AlexW wrote: ↑Thu Jun 24, 2021 2:47 am
Seems we have similar perspectives on most of the above, but there are 2 differences.
You said that:
You can think of vision as a kind of internal tv screen that consciousness, "watches."
If this is again only an analogy - as you have put the word "watches" in quotation marks - then fine, but direct experience contains no separate watcher/observer, but rather reveals that the watcher, which is meant to be separate from the watched/seen, only exists as a concept.
It is only an analogy. The conscious experience is the watching. I only use that analogy to avoid the view that the physical event/processes neurologists describe are not in themselves the conscious experience. Most physicalists simply deny the consciousness (viewing) of perception.
AlexW wrote: ↑Thu Jun 24, 2021 2:47 am
And, as the observer is purely conceptual, also the watched is only conceptual - in reality / direct experience there is no actual separation between the seer and the seen - meaning: the seen (the stuff one seems to be conscious of) actually is consciousness itself.
Probably true of all animals except human beings. You keep using the word, "conceptual," while ignoring the fact that concepts are held consciously, and are part of human consciousness. Perception is the total of an animal's consciousness--it is only conscious of whatever it is currently perceiving.
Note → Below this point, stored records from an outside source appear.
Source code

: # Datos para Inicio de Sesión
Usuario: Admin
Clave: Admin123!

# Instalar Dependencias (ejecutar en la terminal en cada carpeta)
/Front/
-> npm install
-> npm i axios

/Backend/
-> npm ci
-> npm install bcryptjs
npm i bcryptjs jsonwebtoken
Human consciousness includes all that is directly perceived, as well as all that is recalled from memory in the form of imagination, concepts, thinking, and choosing, including dreams and hallucinations. All are phenomena of human consciousness, and only exist as phenomena of consciousness.
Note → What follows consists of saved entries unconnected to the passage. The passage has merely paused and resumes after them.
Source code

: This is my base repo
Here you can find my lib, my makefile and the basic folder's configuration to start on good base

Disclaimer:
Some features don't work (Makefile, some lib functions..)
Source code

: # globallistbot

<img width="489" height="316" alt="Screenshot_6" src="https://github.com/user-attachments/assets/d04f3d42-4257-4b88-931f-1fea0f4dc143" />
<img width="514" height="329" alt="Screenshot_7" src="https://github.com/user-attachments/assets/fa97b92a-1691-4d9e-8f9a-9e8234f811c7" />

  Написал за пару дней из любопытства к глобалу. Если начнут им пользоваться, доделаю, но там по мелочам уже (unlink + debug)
AlexW wrote: ↑Thu Jun 24, 2021 2:47 am
And a bit further down:
what we are experiencing is an entity, our identifying it as an entity does not make it an entity, it only recognizes it
This is what we conventionally believe to be true - yet, it is again only a conceptual interpretation of direct experience.
The words you just wrote say the right thing, but I don't think it is what you intend. It's not at matter of convention or belief. The conscious experience we call seeing an entity is the experience we have, consciously identifying it (calling it an entity) is simply a way of recognizing that perception. You want to hold on to experience being direct experience, but deny it is direct experience of anything.
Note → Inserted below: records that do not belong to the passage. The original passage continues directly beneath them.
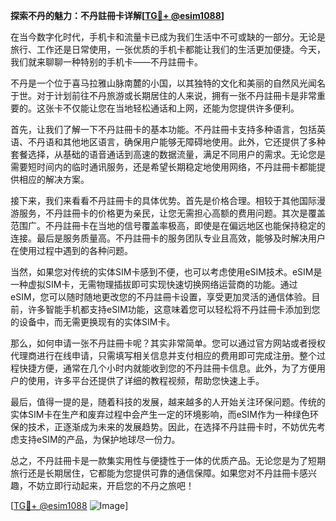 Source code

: **探索不丹的魅力：不丹註冊卡详解[[TG💪+ @esim1088](https://t.me/s/esim1088)]**

在当今数字化时代，手机卡和流量卡已成为我们生活中不可或缺的一部分。无论是旅行、工作还是日常使用，一张优质的手机卡都能让我们的生活更加便捷。今天，我们就来聊聊一种特别的手机卡——不丹註冊卡。

不丹是一个位于喜马拉雅山脉南麓的小国，以其独特的文化和美丽的自然风光闻名于世。对于计划前往不丹旅游或长期居住的人来说，拥有一张不丹註冊卡是非常重要的。这张卡不仅能让您在当地轻松通话和上网，还能为您提供许多便利。

首先，让我们了解一下不丹註冊卡的基本功能。不丹註冊卡支持多种语言，包括英语、不丹语和其他地区语言，确保用户能够无障碍地使用。此外，它还提供了多种套餐选择，从基础的语音通话到高速的数据流量，满足不同用户的需求。无论您是需要短时间内的临时通讯服务，还是希望长期稳定地使用网络，不丹註冊卡都能提供相应的解决方案。

接下来，我们来看看不丹註冊卡的具体优势。首先是价格合理。相较于其他国际漫游服务，不丹註冊卡的价格更为亲民，让您无需担心高额的费用问题。其次是覆盖范围广。不丹註冊卡在当地的信号覆盖率极高，即使是在偏远地区也能保持稳定的连接。最后是服务质量高。不丹註冊卡的服务团队专业且高效，能够及时解决用户在使用过程中遇到的各种问题。

当然，如果您对传统的实体SIM卡感到不便，也可以考虑使用eSIM技术。eSIM是一种虚拟SIM卡，无需物理插拔即可实现快速切换网络运营商的功能。通过eSIM，您可以随时随地更改您的不丹註冊卡设置，享受更加灵活的通信体验。目前，许多智能手机都支持eSIM功能，这意味着您可以轻松将不丹註冊卡添加到您的设备中，而无需更换现有的实体SIM卡。

那么，如何申请一张不丹註冊卡呢？其实非常简单。您可以通过官方网站或者授权代理商进行在线申请，只需填写相关信息并支付相应的费用即可完成注册。整个过程快捷方便，通常在几个小时内就能收到您的不丹註冊卡信息。此外，为了方便用户的使用，许多平台还提供了详细的教程视频，帮助您快速上手。

最后，值得一提的是，随着科技的发展，越来越多的人开始关注环保问题。传统的实体SIM卡在生产和废弃过程中会产生一定的环境影响，而eSIM作为一种绿色环保的技术，正逐渐成为未来的发展趋势。因此，在选择不丹註冊卡时，不妨优先考虑支持eSIM的产品，为保护地球尽一份力。

总之，不丹註冊卡是一款集实用性与便捷性于一体的优质产品。无论您是为了短期旅行还是长期居住，它都能为您提供可靠的通信保障。如果您对不丹註冊卡感兴趣，不妨立即行动起来，开启您的不丹之旅吧！

[[TG💪+ @esim1088](https://t.me/s/esim1088) ![Image](https://i.postimg.cc/4NQfJmqS/Snipaste-2025-05-13-00-14-12.png)]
AlexW wrote: ↑Thu Jun 24, 2021 2:47 am
There is no guarantee that this interpretation is true and correct.
It's
not an interpretation. A concept only says, "this experience is an
akum," so I can refer to that experience whenever I have it as an, "akum," or even when I'm not experiencing it but want to think about it. You admit the actual direct experience is what it is. All a concept does is form a symbol that can be used to refer to that actual direct experience, even when one is not actually having that experience. The concept does not interpret anything or say anything about what it identifies, it simply indicates what it identifies.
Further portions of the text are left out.